- Music
- 29 Jul 15
Minister Aodhán Ó Ríordáin today announced Culture Ireland’s Showcase programme for the 2015 Edinburgh Festivals season.
Next month, Edinburgh International Festival, Festival Of Books and Edinburgh Festival Fringe return to Scotland's capital and Culture Ireland will once again support Irish artists taking part.
Today, Minister of State at the Department of Arts, Heritage and the Gaeltacht, Aodhán Ó Ríordáin TD announced their plans.
“As Culture Ireland celebrates its tenth anniversary this year”, the Minister said, “the Edinburgh Festivals remain as important a platform for Irish artists to garner world attention and achieve new global opportunities as ten years ago.”
There will be six Culture Ireland-supported productions at the Edinburgh Festival Fringe, the largest arts festival in the world. Traverse, Edinburgh’s key venue for new writing, hosts two shows – Eimear McBride’s award-winning A Girl Is a Half-Formed Thing , (produced by the Corn Exchange Theatre Company and starring Aoife Duffin) and Rough Magic’s production of Sonya Kelly's How To Keep An Alien.
At Dance Base, Fishamble produce Underneath, Pat Kinevane's latest one-man performance, while The New Play Company and ponydance deliver comedy dance in the form of Ponies Don’t Play Football.

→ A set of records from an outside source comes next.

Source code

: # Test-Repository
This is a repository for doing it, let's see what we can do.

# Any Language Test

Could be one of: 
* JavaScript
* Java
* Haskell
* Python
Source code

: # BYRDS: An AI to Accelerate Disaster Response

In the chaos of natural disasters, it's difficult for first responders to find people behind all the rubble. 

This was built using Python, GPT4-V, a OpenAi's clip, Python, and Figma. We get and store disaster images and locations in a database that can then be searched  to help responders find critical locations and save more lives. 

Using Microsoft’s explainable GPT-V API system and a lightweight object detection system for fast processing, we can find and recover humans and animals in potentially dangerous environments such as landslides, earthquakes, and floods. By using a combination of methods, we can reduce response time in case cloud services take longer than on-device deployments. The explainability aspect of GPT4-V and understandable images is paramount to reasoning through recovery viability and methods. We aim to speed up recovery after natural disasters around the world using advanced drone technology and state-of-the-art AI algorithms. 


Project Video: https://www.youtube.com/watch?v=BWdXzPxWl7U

Donal O’Kelly’s comic thriller Little Thing, Big Thing, also produced by Fishamble, appears at Assembly George Square Studios and performer and scientist Dr. Niamh Shaw combines both skills with the multimedia To Space at Summerhall.

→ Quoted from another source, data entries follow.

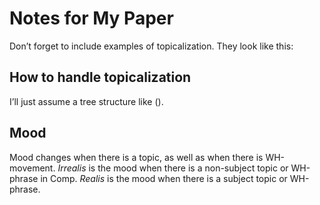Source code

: # Notes for My Paper

Don’t forget to include examples of topicalization. They look like this:

## How to handle topicalization

I’ll just assume a tree structure like ().

## Mood

Mood changes when there is a topic, as well as when there is WH-movement. *Irrealis* is the mood when there is a non-subject topic or WH-phrase in Comp. *Realis* is the mood when there is a subject topic or WH-phrase.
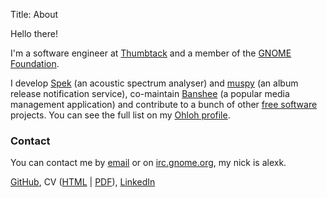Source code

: Title: About

Hello there!

I'm a software engineer at [Thumbtack][] and a member of the
[GNOME Foundation][].

I develop [Spek][] (an acoustic spectrum analyser) and [muspy][] (an album
release notification service), co-maintain [Banshee][] (a popular media
management application) and contribute to a bunch of other [free software][]
projects. You can see the full list on my [Ohloh profile][].

### Contact

You can contact me by [email][] or on [irc.gnome.org][irc], my nick is alexk.

[GitHub][], CV ([HTML][] | [PDF][]), [LinkedIn][]

  [Thumbtack]: http://www.thumbtack.com/
  [GNOME Foundation]: http://foundation.gnome.org/
  [Banshee]: http://banshee.fm/
  [Spek]: http://spek-project.org/
  [muspy]: https://muspy.com/
  [free software]: http://www.gnu.org/philosophy/free-sw.html
  [Ohloh profile]: https://www.ohloh.net/accounts/alexk
  [email]: mailto:alexander@kojevnikov.com
  [irc]: irc://irc.gnome.org/
  [GitHub]: https://github.com/alexkay
  [HTML]: |filename|/cv.html
  [PDF]: |filename|/cv.pdf
  [LinkedIn]: http://www.linkedin.com/in/alexanderkojevnikov
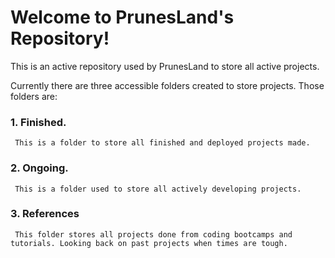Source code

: # Welcome to PrunesLand's Repository!

This is an active repository used by PrunesLand to store all active projects. 

Currently there are three accessible folders created to store projects. Those folders are:

  ### 1. Finished.
     This is a folder to store all finished and deployed projects made.
  ### 2. Ongoing.
     This is a folder used to store all actively developing projects.
  ### 3. References
     This folder stores all projects done from coding bootcamps and tutorials. Looking back on past projects when times are tough.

On August 8, as part of the Edinburgh International Festival, the world premiere of a new chamber opera The Last Hotel opens at the Royal Lyceum Theatre Edinburgh. Composed by Donnacha Dennehy and written by Enda Walsh, the opera which is produced by Wide Open Opera and Landmark Productions has already secured international opportunities at the Royal Opera House in London and St. Ann’s Warehouse in Brooklyn.
Also featuring in the Edinburgh International Festival programme, Martin Hayes and Dennis Cahill will perform with viola da gamba virtuoso Jordi Savall in Celtic Dialogues at the Usher Hall, a musical exploration of the shared roots of early and Celtic music.
Culture Ireland also continues its relationship with the Edinburgh International Book Festival with an extensive programme of readings and appearances featuring Irish award-winning authors from many genres over a two week period.